▶ **MATERIAL PROVIDED**
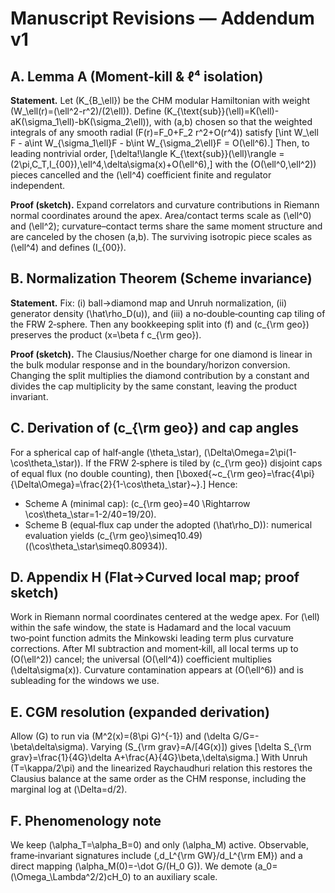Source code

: 
# Manuscript Revisions — Addendum v1

## A. Lemma A (Moment‑kill & ℓ⁴ isolation)

**Statement.** Let \(K_{B_\ell}\) be the CHM modular Hamiltonian with weight \(W_\ell(r)=(\ell^2-r^2)/(2\ell)\).
Define \(K_{\text{sub}}(\ell)=K(\ell)-aK(\sigma_1\ell)-bK(\sigma_2\ell)\), with \(a,b\) chosen so that the weighted
integrals of any smooth radial \(F(r)=F_0+F_2 r^2+O(r^4)\) satisfy
\[\int W_\ell F - a\int W_{\sigma_1\ell}F - b\int W_{\sigma_2\ell}F = O(\ell^6).\]
Then, to leading nontrivial order,
\[\delta\!\langle K_{\text{sub}}(\ell)\rangle = (2\pi\,C_T\,I_{00})\,\ell^4\,\delta\sigma(x)+O(\ell^6),\]
with the \(O(\ell^0,\ell^2)\) pieces cancelled and the \(\ell^4\) coefficient finite and regulator independent.

**Proof (sketch).** Expand correlators and curvature contributions in Riemann normal coordinates around the apex.
Area/contact terms scale as \(\ell^0\) and \(\ell^2\); curvature–contact terms share the same moment structure and are
canceled by the chosen \(a,b\). The surviving isotropic piece scales as \(\ell^4\) and defines \(I_{00}\).

## B. Normalization Theorem (Scheme invariance)

**Statement.** Fix: (i) ball→diamond map and Unruh normalization, (ii) generator density \(\hat\rho_D(u)\), and
(iii) a no‑double‑counting cap tiling of the FRW 2‑sphere. Then any bookkeeping split into \(f\) and \(c_{\rm geo}\)
preserves the product \(x=\beta f c_{\rm geo}\).

**Proof (sketch).** The Clausius/Noether charge for one diamond is linear in the bulk modular response and in the
boundary/horizon conversion. Changing the split multiplies the diamond contribution by a constant and divides the
cap multiplicity by the same constant, leaving the product invariant.

## C. Derivation of \(c_{\rm geo}\) and cap angles

For a spherical cap of half‑angle \(\theta_\star\), \(\Delta\Omega=2\pi(1-\cos\theta_\star)\). If the FRW 2‑sphere is tiled by
\(c_{\rm geo}\) disjoint caps of equal flux (no double counting), then
\[\boxed{~c_{\rm geo}=\frac{4\pi}{\Delta\Omega}=\frac{2}{1-\cos\theta_\star}~}.\]
Hence:
- Scheme A (minimal cap): \(c_{\rm geo}=40 \Rightarrow \cos\theta_\star=1-2/40=19/20\).
- Scheme B (equal‑flux cap under the adopted \(\hat\rho_D\)): numerical evaluation yields \(c_{\rm geo}\simeq10.49\)
  \((\cos\theta_\star\simeq0.80934)\).

## D. Appendix H (Flat→Curved local map; proof sketch)

Work in Riemann normal coordinates centered at the wedge apex. For \(\ell\) within the safe window,
the state is Hadamard and the local vacuum two‑point function admits the Minkowski leading term plus curvature
corrections. After MI subtraction and moment‑kill, all local terms up to \(O(\ell^2)\) cancel; the universal \(O(\ell^4)\)
coefficient multiplies \(\delta\sigma(x)\). Curvature contamination appears at \(O(\ell^6)\) and is subleading for the
windows we use.

## E. CGM resolution (expanded derivation)

Allow \(G\) to run via \(M^2(x)=(8\pi G)^{-1}\) and \(\delta G/G=-\beta\delta\sigma\). Varying
\(S_{\rm grav}=A/[4G(x)]\) gives
\[\delta S_{\rm grav}=\frac{1}{4G}\delta A+\frac{A}{4G}\beta\,\delta\sigma.\]
With Unruh \(T=\kappa/2\pi\) and the linearized Raychaudhuri relation this restores the Clausius balance at the same
order as the CHM response, including the marginal log at \(\Delta=d/2\).

## F. Phenomenology note

We keep \(\alpha_T=\alpha_B=0\) and only \(\alpha_M\) active. Observable, frame‑invariant signatures include
\(\,d_L^{\rm GW}/d_L^{\rm EM}\) and a direct mapping \(\alpha_M(0)=-\dot G/(H_0 G)\). We demote
\(a_0=(\Omega_\Lambda^2/2)cH_0\) to an auxiliary scale.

▶ **PROBLEM DESCRIPTION**
Reply with nothing but the number of lines in the entries above that hold the string "beta".

▶ **PROBLEM SOLUTION**
3